■ EXERCISE OBJECTIVE
Would you find each line in the entries below with the string "begin" and copy it?

Saved entries:
++++++++++++++++++++

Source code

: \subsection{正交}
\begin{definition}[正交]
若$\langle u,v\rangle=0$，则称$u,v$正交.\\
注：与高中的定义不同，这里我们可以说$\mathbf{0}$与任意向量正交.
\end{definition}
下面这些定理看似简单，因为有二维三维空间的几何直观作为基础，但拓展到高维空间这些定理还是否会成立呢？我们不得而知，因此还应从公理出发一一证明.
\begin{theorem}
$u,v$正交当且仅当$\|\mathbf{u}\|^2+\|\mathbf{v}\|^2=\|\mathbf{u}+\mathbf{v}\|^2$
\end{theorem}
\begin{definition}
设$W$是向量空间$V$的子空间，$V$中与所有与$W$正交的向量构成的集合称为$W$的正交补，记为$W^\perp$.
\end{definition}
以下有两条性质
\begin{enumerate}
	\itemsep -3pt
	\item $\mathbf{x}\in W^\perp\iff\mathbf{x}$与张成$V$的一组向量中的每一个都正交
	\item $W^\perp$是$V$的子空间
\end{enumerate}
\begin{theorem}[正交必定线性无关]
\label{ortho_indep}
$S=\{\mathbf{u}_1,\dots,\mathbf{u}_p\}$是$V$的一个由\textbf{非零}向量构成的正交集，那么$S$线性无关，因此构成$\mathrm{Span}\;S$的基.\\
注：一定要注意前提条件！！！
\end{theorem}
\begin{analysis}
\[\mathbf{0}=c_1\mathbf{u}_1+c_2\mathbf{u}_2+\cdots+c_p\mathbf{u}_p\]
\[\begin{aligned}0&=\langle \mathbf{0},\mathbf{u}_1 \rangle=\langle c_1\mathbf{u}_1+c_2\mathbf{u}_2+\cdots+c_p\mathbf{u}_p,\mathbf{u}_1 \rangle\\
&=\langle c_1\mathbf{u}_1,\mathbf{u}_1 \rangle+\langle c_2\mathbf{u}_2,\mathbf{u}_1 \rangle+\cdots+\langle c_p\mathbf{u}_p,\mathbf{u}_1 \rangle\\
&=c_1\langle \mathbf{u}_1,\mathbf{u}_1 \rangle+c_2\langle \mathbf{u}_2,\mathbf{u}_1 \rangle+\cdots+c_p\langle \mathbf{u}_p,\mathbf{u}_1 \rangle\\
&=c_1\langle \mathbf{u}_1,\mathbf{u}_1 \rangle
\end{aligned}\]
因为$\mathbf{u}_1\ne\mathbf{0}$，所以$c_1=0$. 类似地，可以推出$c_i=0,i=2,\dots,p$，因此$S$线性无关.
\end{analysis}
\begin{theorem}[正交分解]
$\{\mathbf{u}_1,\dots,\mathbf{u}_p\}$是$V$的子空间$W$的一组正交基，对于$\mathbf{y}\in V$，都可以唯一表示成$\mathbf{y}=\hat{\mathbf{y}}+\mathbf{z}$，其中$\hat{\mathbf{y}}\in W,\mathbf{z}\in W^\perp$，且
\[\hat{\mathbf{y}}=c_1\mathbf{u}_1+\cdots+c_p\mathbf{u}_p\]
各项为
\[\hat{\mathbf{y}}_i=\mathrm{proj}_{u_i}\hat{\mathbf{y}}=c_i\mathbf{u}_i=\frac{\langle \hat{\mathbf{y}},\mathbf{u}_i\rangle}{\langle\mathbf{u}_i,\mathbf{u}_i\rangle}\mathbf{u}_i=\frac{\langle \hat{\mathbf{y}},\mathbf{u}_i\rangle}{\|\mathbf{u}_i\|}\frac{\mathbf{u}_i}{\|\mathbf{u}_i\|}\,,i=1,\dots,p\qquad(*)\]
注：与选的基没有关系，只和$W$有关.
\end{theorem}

++++++++++++++++++++

■ REPLY
\begin{definition}[正交]
\begin{theorem}
\begin{definition}
\begin{enumerate}
\begin{theorem}[正交必定线性无关]
\begin{analysis}
\[\begin{aligned}0&=\langle \mathbf{0},\mathbf{u}_1 \rangle=\langle c_1\mathbf{u}_1+c_2\mathbf{u}_2+\cdots+c_p\mathbf{u}_p,\mathbf{u}_1 \rangle\\
\begin{theorem}[正交分解]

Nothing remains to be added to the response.